Wherever the word "view" appears in the entries, copy the whole line.

Exercise input
- - - - -

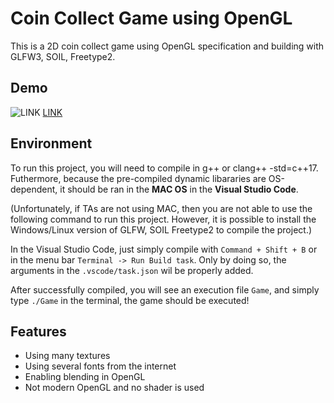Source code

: 
# Coin Collect Game using OpenGL

 This is a 2D coin collect game using OpenGL specification and building with GLFW3, SOIL, Freetype2.
 


## Demo
![LINK](Demo.gif)
[LINK](https://imgur.com/a/nxJM0bd)


## Environment

To run this project, you will need to compile in g++ or clang++ -std=c++17.
Futhermore, because the pre-compiled dynamic libararies are OS-dependent, it should be ran in the __MAC OS__ in the __Visual Studio Code__.

(Unfortunately, if TAs are not using MAC, then you are not able to use the following command to run this project. However, it is possible to install the Windows/Linux version of GLFW, SOIL Freetype2 to compile the project.)

In the Visual Studio Code, just simply compile with `Command + Shift + B` or in the menu bar `Terminal -> Run Build task`.
Only by doing so, the arguments in the `.vscode/task.json` wil be properly added. 

After successfully compiled, you will see an execution file `Game`, and simply type `./Game` in the terminal, the game should be executed!


## Features

- Using many textures
- Using several fonts from the internet
- Enabling blending in OpenGL
- Not modern OpenGL and no shader is used
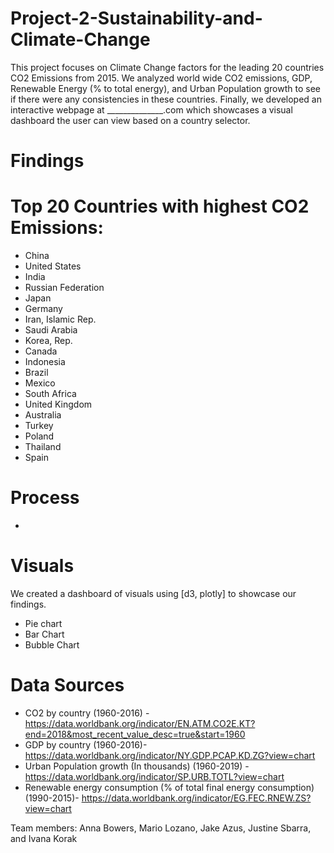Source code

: # Project-2-Sustainability-and-Climate-Change
This project focuses on Climate Change factors for the leading 20 countries CO2 Emissions from 2015. We analyzed world wide CO2 emissions, GDP, Renewable Energy (% to total energy), and Urban Population growth to see if there were any consistencies in these countries. Finally, we developed an interactive webpage at ______________.com which showcases a visual dashboard the user can view based on a country selector. 

# Findings


# Top 20 Countries with highest CO2 Emissions: 
*  China
* United States
* India
* Russian Federation
* Japan
* Germany
* Iran, Islamic Rep.
* Saudi Arabia
* Korea, Rep.
* Canada
* Indonesia
* Brazil
* Mexico
* South Africa
* United Kingdom
* Australia
* Turkey
* Poland
* Thailand
* Spain

# Process 
* 

# Visuals 
We created a dashboard of visuals using [d3, plotly] to showcase our findings. 
* Pie chart 
* Bar Chart 
* Bubble Chart

# Data Sources 
* CO2 by country (1960-2016) - https://data.worldbank.org/indicator/EN.ATM.CO2E.KT?end=2018&most_recent_value_desc=true&start=1960
* GDP by country (1960-2016)- https://data.worldbank.org/indicator/NY.GDP.PCAP.KD.ZG?view=chart
* Urban Population growth (In thousands) (1960-2019) - https://data.worldbank.org/indicator/SP.URB.TOTL?view=chart
* Renewable energy consumption (% of total final energy consumption) (1990-2015)- https://data.worldbank.org/indicator/EG.FEC.RNEW.ZS?view=chart


Team members: Anna Bowers, Mario Lozano, Jake Azus, Justine Sbarra, and Ivana Korak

- - - - -

Result
This project focuses on Climate Change factors for the leading 20 countries CO2 Emissions from 2015. We analyzed world wide CO2 emissions, GDP, Renewable Energy (% to total energy), and Urban Population growth to see if there were any consistencies in these countries. Finally, we developed an interactive webpage at ______________.com which showcases a visual dashboard the user can view based on a country selector. 
* GDP by country (1960-2016)- https://data.worldbank.org/indicator/NY.GDP.PCAP.KD.ZG?view=chart
* Urban Population growth (In thousands) (1960-2019) - https://data.worldbank.org/indicator/SP.URB.TOTL?view=chart
* Renewable energy consumption (% of total final energy consumption) (1990-2015)- https://data.worldbank.org/indicator/EG.FEC.RNEW.ZS?view=chart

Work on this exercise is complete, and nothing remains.